L’état de la nation a changé drastiquement en moins de deux ans. La sécurité est devenue le centre de l’attention avec l’accélération des fuites de données et des entreprises qui ont succombé à des rançongiciels. Les professionnels du domaine qui ont dû gérer les suites de la « crise » Desjardins n’ont pas pu prendre le temps de consolider les acquis qu’ils ont été plongés rapidement dans la globalisation du télétravail avec tous les enjeux de sécurité qui en découlent.
Dans un contexte de pénurie de main d’œuvre où l’expertise se raréfie, les professionnels ont dû hâtivement accélérer la vitesse pour ensuite réaliser que les défis futurs nécessitent plutôt un mode marathon. En parallèle de ces péripéties, les malveillants n’ont pas chômés. Ils ont continué de s’organiser et de raffiner leur expertise pour profiter de la situation. Où en sommes-nous maintenant? Quels seront les défis futurs des professionnels de la sécurité de l’information?
La sensibilisation est-elle encore d’actualité?
Il y aura toujours un monde avant la faille de Desjardins et le monde après. Depuis cette saga, les fuites informatiques sont à la une des journaux de façon quasi quotidienne. C’est maintenant le nouveau normal.
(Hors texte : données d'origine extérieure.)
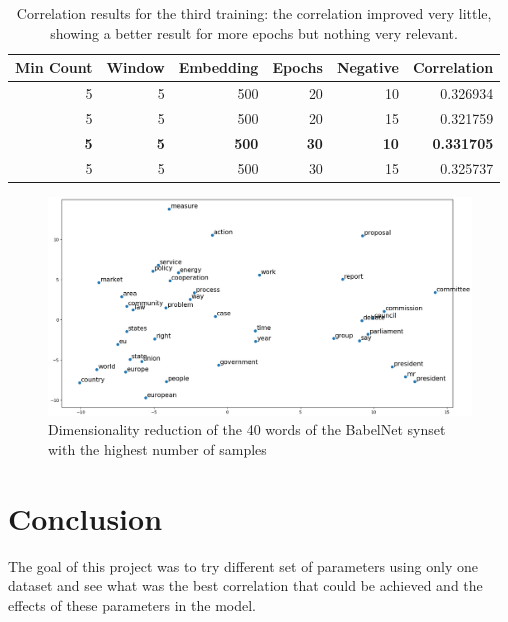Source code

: \documentclass[11pt,oneside,a4paper]{article}
\begin{document}
\begin{table}[]
\centering
\begin{tabular}{@{}rrrrrr@{}}
\toprule
\multicolumn{1}{l}{Min Count} & \multicolumn{1}{l}{Window} & \multicolumn{1}{l}{Embedding} & \multicolumn{1}{l}{Epochs} & \multicolumn{1}{l}{Negative} & \multicolumn{1}{l}{Correlation} \\ \midrule
5 & 5 & 500 & 20 & 10 & 0.326934 \\
5 & 5 & 500 & 20 & 15 & 0.321759 \\
\textbf{5} & \textbf{5} & \textbf{500} & \textbf{30} & \textbf{10} & \textbf{0.331705} \\
5 & 5 & 500 & 30 & 15 & 0.325737 \\ \bottomrule
\end{tabular}
\caption{Correlation results for the third training: the correlation improved very little, showing a better result for more epochs but nothing very relevant.}
\label{tab:third-training}
\end{table}

\begin{figure}
  \includegraphics[scale=0.385]{nlp.png}
  \centering
  \caption{Dimensionality reduction of the 40 words of the BabelNet synset with the highest number of samples}
  \label{fig:pca}
\end{figure}


\section{Conclusion}

The goal of this project was to try different set of parameters using only one dataset and see what was the best correlation that could be achieved and the effects of these parameters in the model.
\end{document}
On se demande alors si l’on doit encore miser sur la sensibilisation dans une ère où les failles de sécurité informatique sont couvertes par les médias traditionnels. De plus, on peut sentir une forme d’acceptation dans la population générale qui prend pour acquis que leurs données vont se retrouver sur le Dark Web, peu importe s’ils font attention ou non à leurs données.
C’est facile de penser que nous sommes impuissants, puisque des informations sont déjà disponibles dans les zones sombres de l’Internet. Cette boutade est loin de la réalité, où malgré qu’un petit nombre d’informations sur nous soit accessible, c’est l’accumulation de ces informations par des brokers de données, légitime et illégitime, qui devraient nous alarmer. La fuite de Desjardins est malheureuse, mais ne représente qu’un morceau infiniment petit des profils qui circulent sur nous. Bien que la population soit plus au courant de l’actualité en cybersécurité, cela ne veut pas nécessairement dire que les gens comprennent bien le domaine et ses particularités. Nous devons donc saisir l’opportunité de porter une oreille attentive pour éduquer et continuer de faire valoir l’importance de cette expertise.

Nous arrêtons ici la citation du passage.